*** PROVIDED RECORDS ***
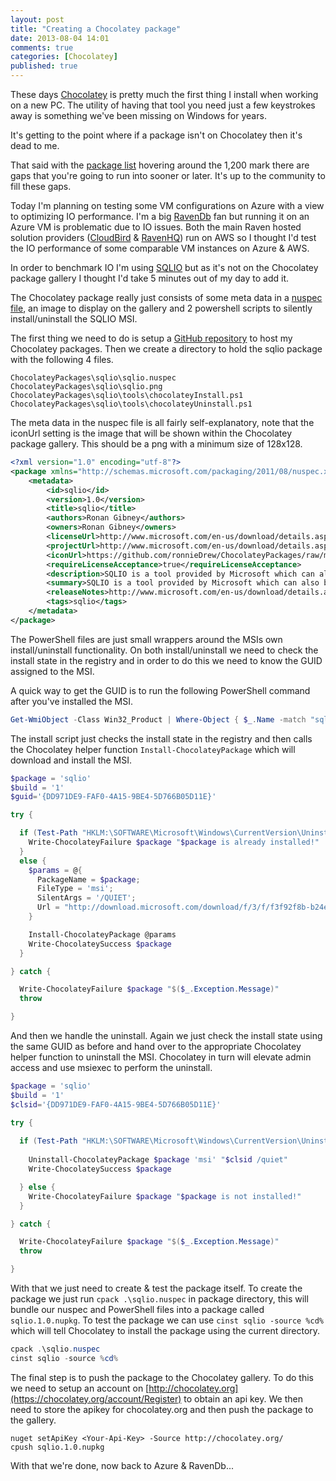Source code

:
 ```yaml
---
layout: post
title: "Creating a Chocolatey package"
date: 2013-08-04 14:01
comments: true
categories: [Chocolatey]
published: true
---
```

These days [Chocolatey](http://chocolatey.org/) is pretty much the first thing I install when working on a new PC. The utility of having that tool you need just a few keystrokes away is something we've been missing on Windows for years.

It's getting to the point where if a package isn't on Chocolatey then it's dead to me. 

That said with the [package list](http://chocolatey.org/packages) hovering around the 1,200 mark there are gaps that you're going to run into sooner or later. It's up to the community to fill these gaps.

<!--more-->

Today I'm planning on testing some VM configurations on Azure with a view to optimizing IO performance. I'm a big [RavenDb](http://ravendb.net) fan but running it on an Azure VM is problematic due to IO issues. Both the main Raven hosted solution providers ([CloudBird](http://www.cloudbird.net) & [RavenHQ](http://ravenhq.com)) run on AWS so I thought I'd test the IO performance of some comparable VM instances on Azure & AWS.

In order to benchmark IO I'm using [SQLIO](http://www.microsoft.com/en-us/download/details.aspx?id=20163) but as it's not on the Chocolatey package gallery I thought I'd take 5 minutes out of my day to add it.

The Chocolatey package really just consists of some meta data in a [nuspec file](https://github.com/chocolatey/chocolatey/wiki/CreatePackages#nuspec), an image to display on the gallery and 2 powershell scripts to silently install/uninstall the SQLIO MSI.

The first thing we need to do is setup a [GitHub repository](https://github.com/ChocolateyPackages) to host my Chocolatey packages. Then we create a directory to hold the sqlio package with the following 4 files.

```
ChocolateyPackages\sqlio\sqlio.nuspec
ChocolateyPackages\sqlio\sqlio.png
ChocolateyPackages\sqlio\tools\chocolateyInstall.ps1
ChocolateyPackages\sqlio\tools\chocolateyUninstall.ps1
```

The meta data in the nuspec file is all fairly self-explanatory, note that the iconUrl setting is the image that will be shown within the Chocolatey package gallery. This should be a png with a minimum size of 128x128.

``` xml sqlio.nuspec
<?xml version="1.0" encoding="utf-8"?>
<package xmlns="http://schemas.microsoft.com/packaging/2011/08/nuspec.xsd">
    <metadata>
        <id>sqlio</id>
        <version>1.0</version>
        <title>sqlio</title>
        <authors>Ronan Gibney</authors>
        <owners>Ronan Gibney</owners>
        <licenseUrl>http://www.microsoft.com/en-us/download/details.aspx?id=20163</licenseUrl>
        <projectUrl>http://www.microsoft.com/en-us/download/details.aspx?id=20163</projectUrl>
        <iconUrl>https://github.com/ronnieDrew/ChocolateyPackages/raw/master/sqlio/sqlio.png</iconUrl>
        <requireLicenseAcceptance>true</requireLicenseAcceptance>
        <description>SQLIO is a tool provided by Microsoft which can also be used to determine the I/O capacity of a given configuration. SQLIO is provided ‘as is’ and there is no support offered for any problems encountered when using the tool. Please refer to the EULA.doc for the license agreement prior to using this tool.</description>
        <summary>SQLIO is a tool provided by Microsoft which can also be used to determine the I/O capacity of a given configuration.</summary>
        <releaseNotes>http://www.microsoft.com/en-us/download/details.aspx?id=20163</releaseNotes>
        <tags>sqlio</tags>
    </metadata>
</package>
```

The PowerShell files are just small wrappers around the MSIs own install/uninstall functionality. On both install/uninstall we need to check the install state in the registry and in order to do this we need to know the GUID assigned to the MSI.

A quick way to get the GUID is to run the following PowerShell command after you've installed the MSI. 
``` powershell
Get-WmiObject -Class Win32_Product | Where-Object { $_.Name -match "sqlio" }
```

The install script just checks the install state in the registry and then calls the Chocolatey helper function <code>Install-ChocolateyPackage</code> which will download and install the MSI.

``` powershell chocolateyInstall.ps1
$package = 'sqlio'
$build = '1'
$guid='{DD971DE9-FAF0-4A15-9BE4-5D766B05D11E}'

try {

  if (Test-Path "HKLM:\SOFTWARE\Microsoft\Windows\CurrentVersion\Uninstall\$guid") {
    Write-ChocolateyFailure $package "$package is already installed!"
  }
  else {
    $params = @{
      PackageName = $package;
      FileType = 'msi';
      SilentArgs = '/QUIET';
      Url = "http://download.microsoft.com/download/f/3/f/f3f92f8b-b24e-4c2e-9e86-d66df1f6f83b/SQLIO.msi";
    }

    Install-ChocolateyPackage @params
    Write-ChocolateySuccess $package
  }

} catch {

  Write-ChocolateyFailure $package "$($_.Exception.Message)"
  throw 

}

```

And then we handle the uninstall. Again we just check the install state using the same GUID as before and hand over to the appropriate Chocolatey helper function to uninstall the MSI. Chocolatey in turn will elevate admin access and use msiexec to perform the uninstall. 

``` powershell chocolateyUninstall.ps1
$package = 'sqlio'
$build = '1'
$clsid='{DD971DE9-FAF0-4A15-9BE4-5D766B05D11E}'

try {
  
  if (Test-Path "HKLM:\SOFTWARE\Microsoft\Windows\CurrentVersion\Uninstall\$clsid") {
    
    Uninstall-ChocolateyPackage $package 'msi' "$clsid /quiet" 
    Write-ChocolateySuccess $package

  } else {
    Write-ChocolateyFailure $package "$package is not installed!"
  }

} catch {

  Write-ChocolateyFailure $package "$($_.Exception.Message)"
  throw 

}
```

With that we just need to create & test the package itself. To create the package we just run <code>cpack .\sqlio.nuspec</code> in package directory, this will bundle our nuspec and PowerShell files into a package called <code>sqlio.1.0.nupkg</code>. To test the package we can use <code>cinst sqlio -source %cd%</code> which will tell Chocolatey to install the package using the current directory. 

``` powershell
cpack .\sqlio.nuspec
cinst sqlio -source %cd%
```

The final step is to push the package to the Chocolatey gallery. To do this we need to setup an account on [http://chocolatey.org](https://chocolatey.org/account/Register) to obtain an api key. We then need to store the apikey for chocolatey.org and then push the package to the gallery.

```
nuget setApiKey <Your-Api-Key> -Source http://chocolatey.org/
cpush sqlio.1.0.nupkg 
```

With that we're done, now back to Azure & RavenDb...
*** End of PROVIDED RECORDS ***
*** PROVIDED RECORDS ***
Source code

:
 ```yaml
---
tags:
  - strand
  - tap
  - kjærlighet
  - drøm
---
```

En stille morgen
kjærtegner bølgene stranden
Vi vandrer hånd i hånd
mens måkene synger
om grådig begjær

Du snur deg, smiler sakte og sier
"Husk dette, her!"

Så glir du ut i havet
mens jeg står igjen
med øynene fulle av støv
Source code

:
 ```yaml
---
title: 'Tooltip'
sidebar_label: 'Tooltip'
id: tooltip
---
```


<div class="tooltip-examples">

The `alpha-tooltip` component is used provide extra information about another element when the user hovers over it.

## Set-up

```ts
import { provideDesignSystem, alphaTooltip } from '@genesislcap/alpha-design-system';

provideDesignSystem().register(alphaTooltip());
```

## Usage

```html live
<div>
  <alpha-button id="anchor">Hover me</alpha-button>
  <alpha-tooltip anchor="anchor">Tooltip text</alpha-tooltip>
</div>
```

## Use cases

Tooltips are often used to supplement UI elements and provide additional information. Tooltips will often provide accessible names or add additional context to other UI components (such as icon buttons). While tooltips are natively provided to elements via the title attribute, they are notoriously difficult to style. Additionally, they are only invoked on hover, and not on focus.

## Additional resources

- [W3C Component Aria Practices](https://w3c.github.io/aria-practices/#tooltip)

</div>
*** End of PROVIDED RECORDS ***
• _PROBLEM TO WORK ON_
Lines of the listing above that include the string "true" should each be copied.

• _SOLUTION TO THIS EXERCISE_
comments: true
published: true
        <requireLicenseAcceptance>true</requireLicenseAcceptance>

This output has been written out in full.